Over the past month, the Internet streaming service has been hit by a formidable one-two punch from Apple (AAPL) - Get Apple Inc. (AAPL) Report and Google (GOOGL) - Get Alphabet Inc. Class A Report, both of which launched new music services. For a company like Pandora, which generated $231 million in revenue in 2014, the entrance of Apple and Google into their market should mean a certain early death. (Apple's 2014 revenue was $58 billion; Google came in at a more modest $17 billion.)
Since June 8, when Apple announced it would be starting its own subscription-based streaming service, Apple Music, Pandora's stock has tumbled 15%. Google on June 9 announced a limited, but free, ad-supported version of Google Play Music. The ad-free, unlimited version costs $9.99 per month.
The moves by two of the world's largest tech companies underscore the intensifying interest in streaming music, a market already served by Spotify, iHeartRadio, Rhapsody, Rdio and others. The surge in competitors is one reason Pandora shares have fallen 47% over the past 12 months.
But in the wake of the Apple and Google announcements, investors may be discounting the strength of Pandora's ad-based business model and its already large and dedicated user base, suggests RBC analyst Mark Mahaney. Total listener hours for the quarter that ended March 30 grew more than 10% from a year earlier to 5.3 billion.

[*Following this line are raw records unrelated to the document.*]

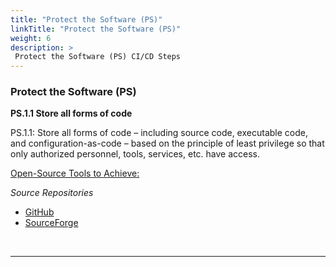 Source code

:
 ```yaml
---
title: "Protect the Software (PS)"
linkTitle: "Protect the Software (PS)"
weight: 6
description: >
 Protect the Software (PS) CI/CD Steps
---
```



### Protect the Software (PS)

**PS.1.1 Store all forms of code**

PS.1.1: Store all forms of code – including source code, executable code, and configuration-as-code – based on the principle of least privilege so that only authorized personnel, tools, services, etc. have access.

<u>Open-Source Tools to Achieve:</u>

_Source Repositories_

- [GitHub](https://git-hub.com/)
- [SourceForge](https://sourceforge.net/)


<br>

---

Consumers, Mahaney argues, prefer free, ad-supported music over subscription-based services by a 3 to 1 ratio. Apple Music is also being priced at $9.99 per month. And Pandora stands to benefit from taking larger shares of both the global radio and digital ad markets, estimated at $33 billion and $70 billion, respectively. Mahaney has a buy recommendation on Pandora with a 12-month priced target of $25.
Pandora also has the potential to grab more market share from traditional radio, with a daily U.S. audience of 250 million, said MKM Partners media analyst Rob Sanderson in a June 25 investor report.
"With about 80mn monthly active users and being the top radio station in every major U.S. market, P is highly relevant to radio advertisers, its primary monetization target," wrote Sanderson, who rates Pandora a buy with a 12-month price target of $23.
Based on an RBC survey of almost 900 U.S. Internet users, Pandora ranked as the No. 2 music source overall behind terrestrial radio, and the 58% of those surveyed who said they use Pandora was unchanged from the last two years. Further, 90% said they plan to use the service the same amount or more often in the next year, consistent with prior surveys.
While acknowledging Spotify in particular as a rising competitor, Mahaney downplayed the threat posed by it and other subscription-based services such as the forthcoming Apple Music. The Apple service will cost $10 a month after a free three-month trial.
"We believe this market will have room for multiple competitors, and [Pandora] is strongly positioned in the lean-back segment," wrote Mahaney, referring to the Internet radio model where music selection is mostly automated.
That contrasts with the "lean-in" approach of on-demand services like Spotify and Apple Music, in which listeners choose specific songs they want to hear.
Overall, more than a third (35%) of Americans used Pandora in the past 12 months, compared to 16% for Spotify, 15% for iHeartRadio, and 10% for iTunes Radio, according to an April survey of 5,000 U.S. consumers 13 and older by market research firm MusicWatch.
It should be noted iTunes Radio, when it launched in 2013, was initially tagged as a potential "Pandora killer," but failed to live up to that billing. Russ Crupnick, founder and managing partner of MusicWatch, doesn't expect Apple Music, which includes a revamped radio offering, to sideline Pandora, either.
"I think it's very possible you don't see a big effect on Pandora," said Crupnick, citing the popularity of its curated listening model and loyal user base. "I'm not really expecting any defections from their service."
Pandora reported 79.2 million active listeners at the end of the quarter that ended March 30, up from a year earlier, but down from 81.5 million in the prior quarter. Listener hours increased to 5.3 billion from 4.8 billion in the year-earlier period.
Nevertheless, investors remained deeply skeptical, with the stock falling another 2.6% to $15.58 on Monday.
This article is commentary by an independent contributor. At the time of publication, the author held shares in Apple.